◆ About this task ◆
Lines with the word "live" in them are the ones to copy from the records.

◆ Records supplied ◆
★ ★ ★ ★

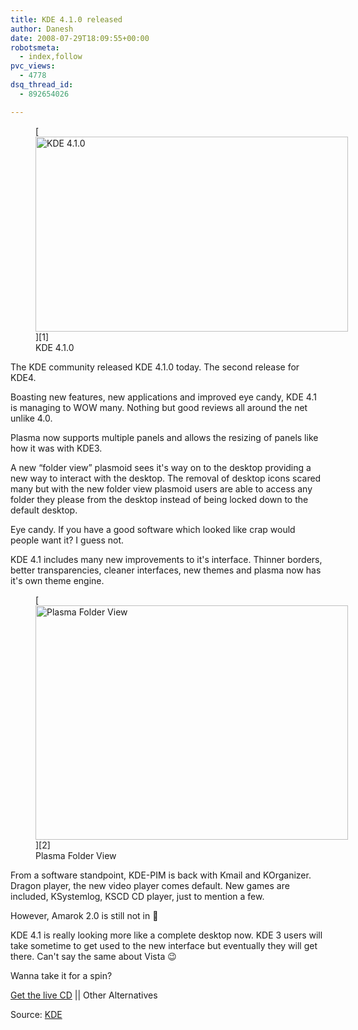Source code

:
 ```yaml
---
title: KDE 4.1.0 released
author: Danesh
date: 2008-07-29T18:09:55+00:00
robotsmeta:
  - index,follow
pvc_views:
  - 4778
dsq_thread_id:
  - 892654026

---
```

<figure id="attachment_729" aria-describedby="caption-attachment-729" style="width: 500px" class="wp-caption alignnone">[<img loading="lazy" class="size-medium wp-image-729" title="KDE 4.1.0" src="/wp-content/uploads/2008/07/142661-500x312.png" alt="KDE 4.1.0" width="500" height="312" srcset="/wp-content/uploads/2008/07/142661-500x312.png 500w, /wp-content/uploads/2008/07/142661.png 1280w" sizes="(max-width: 500px) 100vw, 500px" />][1]<figcaption id="caption-attachment-729" class="wp-caption-text">KDE 4.1.0</figcaption></figure>

The KDE community released KDE 4.1.0 today. The second release for KDE4.

Boasting new features, new applications and improved eye candy, KDE 4.1 is managing to WOW many. Nothing but good reviews all around the net unlike 4.0.

Plasma now supports multiple panels and allows the resizing of panels like how it was with KDE3.

A new &#8220;folder view&#8221; plasmoid sees it's way on to the desktop providing a new way to interact with the desktop. The removal of desktop icons scared many but with the new folder view plasmoid users are able to access any folder they please from the desktop instead of being locked down to the default desktop.

Eye candy. If you have a good software which looked like crap would people want it? I guess not.

KDE 4.1 includes many new improvements to it's interface. Thinner borders, better transparencies, cleaner interfaces, new themes and plasma now has it's own theme engine.

<figure id="attachment_730" aria-describedby="caption-attachment-730" style="width: 500px" class="wp-caption alignnone">[<img loading="lazy" class="size-medium wp-image-730" title="plasma folder view" src="/wp-content/uploads/2008/07/plasma-folderview_thumb-500x375.png" alt="Plasma Folder View" width="500" height="375" srcset="/wp-content/uploads/2008/07/plasma-folderview_thumb-500x375.png 500w, /wp-content/uploads/2008/07/plasma-folderview_thumb.png 540w" sizes="(max-width: 500px) 100vw, 500px" />][2]<figcaption id="caption-attachment-730" class="wp-caption-text">Plasma Folder View</figcaption></figure>

From a software standpoint, KDE-PIM is back with Kmail and KOrganizer. Dragon player, the new video player comes default. New games are included, KSystemlog, KSCD CD player, just to mention a few.

However, Amarok 2.0 is still not in 🙁

KDE 4.1 is really looking more like a complete desktop now. KDE 3 users will take sometime to get used to the new interface but eventually they will get there. Can't say the same about Vista 😉

Wanna take it for a spin?

[Get the live CD][3] || Other Alternatives

Source: [KDE][4]

 [1]: /wp-content/uploads/2008/07/142661.png
 [2]: /wp-content/uploads/2008/07/plasma-folderview_thumb.png
 [3]: http://home.kde.org/~binner/kde-four-live/
 [4]: http://www.kde.org/announcements/4.1/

★ ★ ★ ★

◆ Task response ◆
[Get the live CD][3] || Other Alternatives
 [3]: http://home.kde.org/~binner/kde-four-live/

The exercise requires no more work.